Reservoir simulation estimates storage volume, pressure limits, and CO2 plume shape. Accurate modelling must include all four sequestration mechanisms, requiring extensive data to account for geochemical reactions, CO2 solubility in water, and acid reactions. Core-flood tests, sour-gas geochemical reactions, mineral dissolution or precipitation, combined fluid corrosivity, caprock capillary entry pressure, Poisson’s ratio, and Young’s modulus are required laboratory data.
Numerical simulation models must include compositional variations from reservoir or aquifer fluids, relative permeabilities, and capillary pressure hysteresis at fine-grid scales to accurately simulate plume migration. These scales, however, result in excessively long run times and therefore are typically applied to benchmark models, small models, or specific reservoir areas. CCS simulations must encompass 1,000 years of storage to ensure CO2 remains in the reservoir, and central processing unit (CPU) usage for CCS applications is higher than in carbon capture, utilization, and storage (CCUS) applications in which CO2 is extracted from reservoir for other applications. For CCS, fine scales can limit modeling studies of real-field applications.
CO2 sequestering workflow
Petrobras presented a workflow to reduce CPU times for large field-scale CCS simulations.
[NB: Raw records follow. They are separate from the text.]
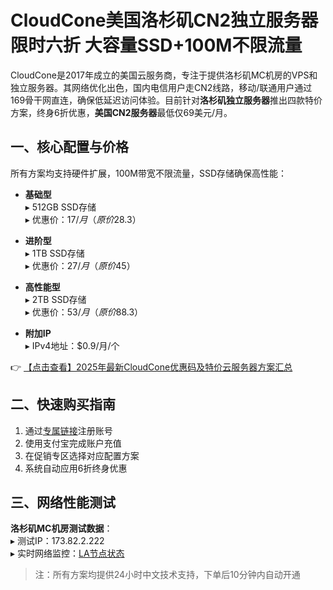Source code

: # CloudCone美国洛杉矶CN2独立服务器限时六折 大容量SSD+100M不限流量

CloudCone是2017年成立的美国云服务商，专注于提供洛杉矶MC机房的VPS和独立服务器。其网络优化出色，国内电信用户走CN2线路，移动/联通用户通过169骨干网直连，确保低延迟访问体验。目前针对**洛杉矶独立服务器**推出四款特价方案，终身6折优惠，**美国CN2服务器**最低仅69美元/月。

## 一、核心配置与价格

所有方案均支持硬件扩展，100M带宽不限流量，SSD存储确保高性能：

- **基础型**  
  ▸ 512GB SSD存储  
  ▸ 优惠价：$17/月（原价$28.3）

- **进阶型**  
  ▸ 1TB SSD存储  
  ▸ 优惠价：$27/月（原价$45）

- **高性能型**  
  ▸ 2TB SSD存储  
  ▸ 优惠价：$53/月（原价$88.3）

- **附加IP**  
  ▸ IPv4地址：$0.9/月/个

👉 [【点击查看】2025年最新CloudCone优惠码及特价云服务器方案汇总](https://bit.ly/Cloudcone)

## 二、快速购买指南

1. 通过[专属链接](https://bit.ly/Cloudcone)注册账号
2. 使用支付宝完成账户充值
3. 在促销专区选择对应配置方案
4. 系统自动应用6折终身优惠

## 三、网络性能测试

**洛杉矶MC机房测试数据**：  
▸ 测试IP：173.82.2.222  
▸ 实时网络监控：[LA节点状态](http://la.lg.cloudc.one/)

> 注：所有方案均提供24小时中文技术支持，下单后10分钟内自动开通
It uses common commercial reservoir simulator techniques such as single-phase upscaling, dynamic grid sizing, and high-resolution submodels. The workflow applies to injection and post-injection equilibration stages but neglects geomechanical effects, caprock modeling, and unstable flow-derived CO2 fingers. It is limited to pure CO2 injection without injectivity issues and models the reservoir isothermally.
The primary step in the workflow selects the most relevant sequestering mechanisms such as CO2 dissolution in brine, hysteresis in relative permeability curves, and mineralization using a high-resolution 2D sub-model containing 10 × 10-m horizontal and 1-m vertical gridblocks. The simulation accounts for hundreds of years of injection and storage.
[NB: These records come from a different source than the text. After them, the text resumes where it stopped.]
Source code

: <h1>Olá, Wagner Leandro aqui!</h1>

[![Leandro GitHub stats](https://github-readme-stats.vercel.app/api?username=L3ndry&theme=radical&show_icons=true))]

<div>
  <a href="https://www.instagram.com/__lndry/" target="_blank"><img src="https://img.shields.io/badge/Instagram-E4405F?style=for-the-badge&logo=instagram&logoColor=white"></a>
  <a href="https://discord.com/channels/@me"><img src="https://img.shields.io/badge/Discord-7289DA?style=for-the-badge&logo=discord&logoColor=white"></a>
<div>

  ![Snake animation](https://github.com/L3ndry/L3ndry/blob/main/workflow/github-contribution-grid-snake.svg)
Single-phase upscaling reduces the number of gridblocks in the second step by representing heterogeneity of finer gridblocks with a coarse cell of equivalent properties. Justification for the single-phase approach came from other modeling studies for unstable gas flooding in heterogeneous media with coarse grids, single-phase upscaling, and grid coarsening. Fig. 1 and Equations 1-4 illustrate the grid-coarsening method.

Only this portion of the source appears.